The decompiler recovers higher-level control flow objects like loops, if/else blocks, and switch statements. The entire control flow of the function is built up hierarchically with these objects, allowing it to be expressed naturally in the final output with the standard control flow constructs of the high-level language. The decompiler recognizes common high-level unstructured control flow idioms, like break, and can use node-splitting in some situations to undo compiler flow optimizations that prevent a structured representation.

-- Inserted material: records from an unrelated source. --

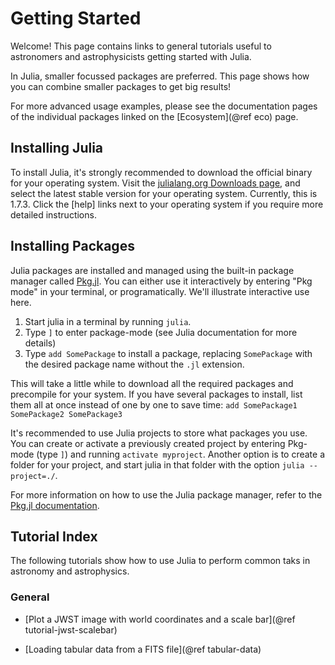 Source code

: # Getting Started

Welcome! This page contains links to general tutorials useful to astronomers and astrophysicists getting started with Julia.

In Julia, smaller focussed packages are preferred. This page shows how you can combine smaller packages to get big results!

For more advanced usage examples, please see the documentation pages of the individual packages linked on the [Ecosystem](@ref eco) page.


## Installing Julia

To install Julia, it's strongly recommended to download the official binary for your operating system. 
Visit the [julialang.org Downloads page](https://julialang.org/downloads), and select the latest stable version for your operating system. Currently, this is 1.7.3. Click the [help] links next to your operating system if you require more detailed instructions.

## Installing Packages

Julia packages are installed and managed using the built-in package manager called [Pkg.jl](https://pkgdocs.julialang.org/v1/).
You can either use it interactively by entering "Pkg mode" in your terminal, or programatically. We'll illustrate interactive use here.

1. Start julia in a terminal by running `julia`.
2. Type `]` to enter package-mode (see Julia documentation for more details)
3. Type `add SomePackage` to install a package, replacing `SomePackage` with the desired package name without the `.jl` extension.

This will take a little while to download all the required packages and precompile for your system. If you have several packages to install, list them all at once instead of one by one to save time: `add SomePackage1 SomePackage2 SomePackage3`

It's recommended to use Julia projects to store what packages you use. You can create or activate a previously created project by entering Pkg-mode (type `]`) and running `activate myproject`. Another option is to create a folder for your project, and start julia in that folder with the option `julia --project=./`. 

For more information on how to use the Julia package manager, refer to the [Pkg.jl documentation](https://pkgdocs.julialang.org/v1/repl/).



## Tutorial Index

The following tutorials show how to use Julia to perform common taks in astronomy and astrophysics.

### General

* [Plot a JWST image with world coordinates and a scale bar](@ref tutorial-jwst-scalebar)

* [Loading tabular data from a FITS file](@ref tabular-data)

Perform Final P-code Transformations

During the main simplification loop, many p-code operations are normalized in specific ways for the term rewriting process that aren't necessarily ideal for the final output. This phase does transforms designed to enhance readability of the final output. A simple example is that all subtractions (INT_SUB) are normalized to be an addition on the twos complement in the main loop. This phase would convert any remaining additions of this form back into a subtraction operation.

Exit SSA Form and Merge Low-level Variables (phase 1)

The static variables of the SSA form need to be merged into complete high-level variables. The first part of this is accomplished by formally exiting SSA form. The SSA phi-nodes and indirects are eliminated either by merging the input and output variables or inserting extra COPY operations. Merging must guard against a high-level variable holding different values (in different memory locations) at the same time. This is similar to register coloring in compiler design.

Determine Expressions and Temporary Variables

A final determination is made of what the final output expressions are going to be, by determining which variables in the syntax tree will be explicit and which represent temporary variables. Certain terms must automatically be explicit, such as constants, inputs, etc. Other variables are forced to be explicit because they are read too many times or because making it implicit would propagate another variable too far. Any variables remaining are marked implicit.

Merge Low-level Variables (phase 2)

Even after the initial merging of variables in phase 1, there are generally still too many for normal C code. So the decompiler does additional, more speculative merging. It first tries to merge the inputs and outputs of copy operations, and then the inputs and outputs of more general operations. And finally, merging is attempted on variables of the same type. Each potential merge is subject to register coloring restrictions.

Add Type Casts

Type casts are added to the code so that the final output will be syntactically legal.

Establish Function's Prototype

The register/stack locations being used to pass parameters into the function are analyzed in terms of the parameter passing convention being used so that appropriate names can be selected and the prototype can be printed with the input variables in the correct order.

Select Variable Names

The high-level variables, which are now in their final form, have names assigned based on any information gathered from their low-level elements and the symbol table. If no name can be identified from the database, an appropriate name is generated automatically.

Do Final Control Flow Structuring

  1. Order separate components
  2. Order switch cases
  3. Determine which unstructured jumps are breaks
  4. Stick in labels for remaining unstructured jumps

Emit Final C Tokens

Following the recovered function prototype, the recovered control flow structure, and the recovered expressions, the final C tokens are generated. Each token is annotated with its syntactic meaning, for later syntax highlighting. And most tokens are also annotated with the address of the machine instruction with which they are most closely associated. This is the basis for the machine/C code cross highlighting capability. The tokens are passed through a standard Oppen pretty-printing algorithm to determine the final line breaks and indenting.